++++ INPUT RECORDS ++++

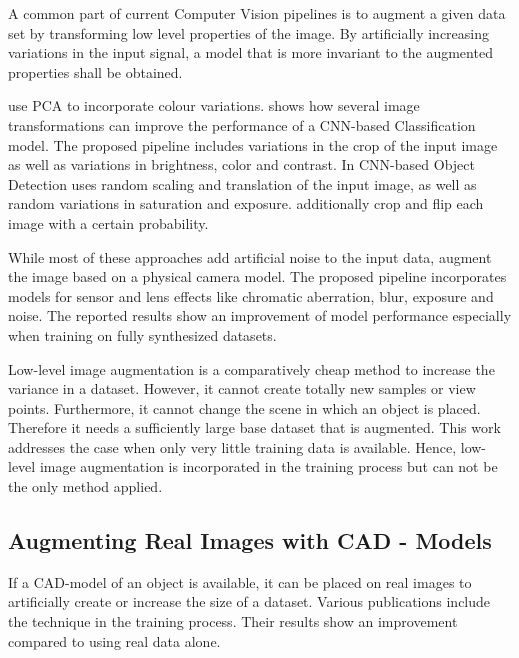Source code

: A common part of current Computer Vision pipelines is to augment a given data set by transforming low level properties of the image. By artificially increasing variations in the input signal, a model that is more invariant to the augmented properties shall be obtained.

\citeauthor{Krizhevsky2012a} \cite{Krizhevsky2012a} use \ac{PCA} to incorporate colour variations. \citeauthor{Howard2013} \cite{Howard2013} shows how several image transformations can improve the performance of a \ac{CNN}-based Classification model. The proposed pipeline includes variations in the crop of the input image as well as variations in brightness, color and contrast. In \ac{CNN}-based Object Detection \citeauthor{Redmon} \cite{Redmon} uses random scaling and translation of the input image, as well as random variations in saturation and exposure. \citeauthor{Liu} \cite{Liu} additionally crop and flip each image with a certain probability. 

While most of these approaches add artificial noise to the input data, \citeauthor{Carlson2018}\cite{Carlson2018} augment the image based on a physical camera model. The proposed pipeline incorporates models for sensor and lens effects like chromatic aberration, blur, exposure and noise. The reported results show an improvement of model performance especially when training on fully synthesized datasets.

Low-level image augmentation is a comparatively cheap method to increase the variance in a dataset. However, it cannot create totally new samples or view points. Furthermore, it cannot change the scene in which an object is placed. Therefore it needs a sufficiently large base dataset that is augmented. This work addresses the case when only very little training data is available. Hence, low-level image augmentation is incorporated in the training process but can not be the only method applied.

\subsection{Augmenting Real Images with CAD - Models}

If a CAD-model of an object is available, it can be placed on real images to artificially create or increase the size of a dataset. Various publications \cite{Girshick2013, Peng, Rozantsev, Madaan2017} include the technique in the training process. Their results show an improvement compared to using real data alone.

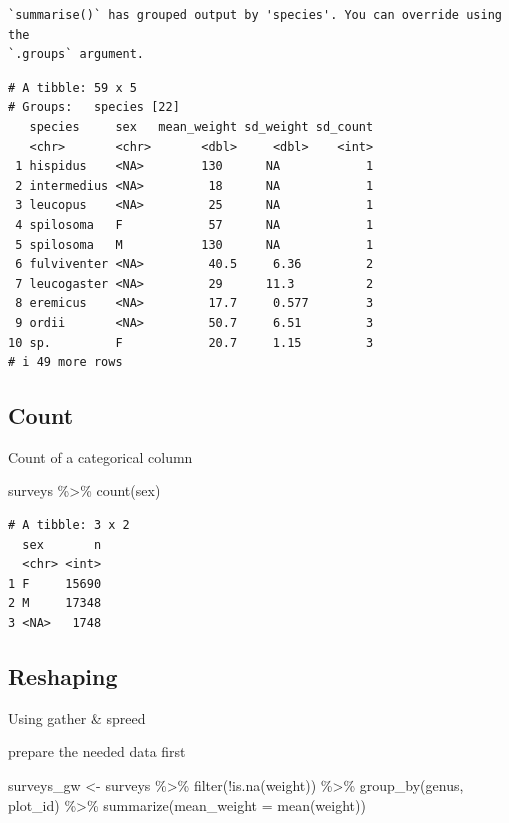 \documentclass[
  letterpaper,
  DIV=11,
  numbers=noendperiod]{scrreprt}
\newenvironment{Shaded}{\begin{snugshade}}{\end{snugshade}}
\newcommand{\AttributeTok}[1]{\textcolor[rgb]{0.40,0.45,0.13}{#1}}
\newcommand{\FunctionTok}[1]{\textcolor[rgb]{0.28,0.35,0.67}{#1}}
\newcommand{\NormalTok}[1]{\textcolor[rgb]{0.00,0.23,0.31}{#1}}
\newcommand{\OtherTok}[1]{\textcolor[rgb]{0.00,0.23,0.31}{#1}}
\newcommand{\SpecialCharTok}[1]{\textcolor[rgb]{0.37,0.37,0.37}{#1}}
\begin{document}
\begin{verbatim}
`summarise()` has grouped output by 'species'. You can override using the
`.groups` argument.
\end{verbatim}

\begin{verbatim}
# A tibble: 59 x 5
# Groups:   species [22]
   species     sex   mean_weight sd_weight sd_count
   <chr>       <chr>       <dbl>     <dbl>    <int>
 1 hispidus    <NA>        130      NA            1
 2 intermedius <NA>         18      NA            1
 3 leucopus    <NA>         25      NA            1
 4 spilosoma   F            57      NA            1
 5 spilosoma   M           130      NA            1
 6 fulviventer <NA>         40.5     6.36         2
 7 leucogaster <NA>         29      11.3          2
 8 eremicus    <NA>         17.7     0.577        3
 9 ordii       <NA>         50.7     6.51         3
10 sp.         F            20.7     1.15         3
# i 49 more rows
\end{verbatim}

\subsection{Count}\label{count}

Count of a categorical column

\begin{Shaded}
\begin{Highlighting}[]
\NormalTok{surveys }\SpecialCharTok{\%\textgreater{}\%}
  \FunctionTok{count}\NormalTok{(sex)}
\end{Highlighting}
\end{Shaded}

\begin{verbatim}
# A tibble: 3 x 2
  sex       n
  <chr> <int>
1 F     15690
2 M     17348
3 <NA>   1748
\end{verbatim}

\subsection{Reshaping}\label{reshaping}

Using gather \& spreed

prepare the needed data first

\begin{Shaded}
\begin{Highlighting}[]
\NormalTok{surveys\_gw }\OtherTok{\textless{}{-}}\NormalTok{ surveys }\SpecialCharTok{\%\textgreater{}\%}
  \FunctionTok{filter}\NormalTok{(}\SpecialCharTok{!}\FunctionTok{is.na}\NormalTok{(weight)) }\SpecialCharTok{\%\textgreater{}\%}
  \FunctionTok{group\_by}\NormalTok{(genus, plot\_id) }\SpecialCharTok{\%\textgreater{}\%}
  \FunctionTok{summarize}\NormalTok{(}\AttributeTok{mean\_weight =} \FunctionTok{mean}\NormalTok{(weight))}
\end{Highlighting}
\end{Shaded}
\end{document}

++++

- ABOUT THIS TASK
Nothing but the text is wanted: repeat the data above exactly, without its images.

- RESULT OF THE TASK
Source code

: A common part of current Computer Vision pipelines is to augment a given data set by transforming low level properties of the image. By artificially increasing variations in the input signal, a model that is more invariant to the augmented properties shall be obtained.

\citeauthor{Krizhevsky2012a} \cite{Krizhevsky2012a} use \ac{PCA} to incorporate colour variations. \citeauthor{Howard2013} \cite{Howard2013} shows how several image transformations can improve the performance of a \ac{CNN}-based Classification model. The proposed pipeline includes variations in the crop of the input image as well as variations in brightness, color and contrast. In \ac{CNN}-based Object Detection \citeauthor{Redmon} \cite{Redmon} uses random scaling and translation of the input image, as well as random variations in saturation and exposure. \citeauthor{Liu} \cite{Liu} additionally crop and flip each image with a certain probability. 

While most of these approaches add artificial noise to the input data, \citeauthor{Carlson2018}\cite{Carlson2018} augment the image based on a physical camera model. The proposed pipeline incorporates models for sensor and lens effects like chromatic aberration, blur, exposure and noise. The reported results show an improvement of model performance especially when training on fully synthesized datasets.

Low-level image augmentation is a comparatively cheap method to increase the variance in a dataset. However, it cannot create totally new samples or view points. Furthermore, it cannot change the scene in which an object is placed. Therefore it needs a sufficiently large base dataset that is augmented. This work addresses the case when only very little training data is available. Hence, low-level image augmentation is incorporated in the training process but can not be the only method applied.

\subsection{Augmenting Real Images with CAD - Models}

If a CAD-model of an object is available, it can be placed on real images to artificially create or increase the size of a dataset. Various publications \cite{Girshick2013, Peng, Rozantsev, Madaan2017} include the technique in the training process. Their results show an improvement compared to using real data alone.

 \documentclass[
  letterpaper,
  DIV=11,
  numbers=noendperiod]{scrreprt}
\newenvironment{Shaded}{\begin{snugshade}}{\end{snugshade}}
\newcommand{\AttributeTok}[1]{\textcolor[rgb]{0.40,0.45,0.13}{#1}}
\newcommand{\FunctionTok}[1]{\textcolor[rgb]{0.28,0.35,0.67}{#1}}
\newcommand{\NormalTok}[1]{\textcolor[rgb]{0.00,0.23,0.31}{#1}}
\newcommand{\OtherTok}[1]{\textcolor[rgb]{0.00,0.23,0.31}{#1}}
\newcommand{\SpecialCharTok}[1]{\textcolor[rgb]{0.37,0.37,0.37}{#1}}
\begin{document}
\begin{verbatim}
`summarise()` has grouped output by 'species'. You can override using the
`.groups` argument.
\end{verbatim}

\begin{verbatim}
# A tibble: 59 x 5
# Groups:   species [22]
   species     sex   mean_weight sd_weight sd_count
   <chr>       <chr>       <dbl>     <dbl>    <int>
 1 hispidus    <NA>        130      NA            1
 2 intermedius <NA>         18      NA            1
 3 leucopus    <NA>         25      NA            1
 4 spilosoma   F            57      NA            1
 5 spilosoma   M           130      NA            1
 6 fulviventer <NA>         40.5     6.36         2
 7 leucogaster <NA>         29      11.3          2
 8 eremicus    <NA>         17.7     0.577        3
 9 ordii       <NA>         50.7     6.51         3
10 sp.         F            20.7     1.15         3
# i 49 more rows
\end{verbatim}

\subsection{Count}\label{count}

Count of a categorical column

\begin{Shaded}
\begin{Highlighting}[]
\NormalTok{surveys }\SpecialCharTok{\%\textgreater{}\%}
  \FunctionTok{count}\NormalTok{(sex)}
\end{Highlighting}
\end{Shaded}

\begin{verbatim}
# A tibble: 3 x 2
  sex       n
  <chr> <int>
1 F     15690
2 M     17348
3 <NA>   1748
\end{verbatim}

\subsection{Reshaping}\label{reshaping}

Using gather \& spreed

prepare the needed data first

\begin{Shaded}
\begin{Highlighting}[]
\NormalTok{surveys\_gw }\OtherTok{\textless{}{-}}\NormalTok{ surveys }\SpecialCharTok{\%\textgreater{}\%}
  \FunctionTok{filter}\NormalTok{(}\SpecialCharTok{!}\FunctionTok{is.na}\NormalTok{(weight)) }\SpecialCharTok{\%\textgreater{}\%}
  \FunctionTok{group\_by}\NormalTok{(genus, plot\_id) }\SpecialCharTok{\%\textgreater{}\%}
  \FunctionTok{summarize}\NormalTok{(}\AttributeTok{mean\_weight =} \FunctionTok{mean}\NormalTok{(weight))}
\end{Highlighting}
\end{Shaded}
\end{document}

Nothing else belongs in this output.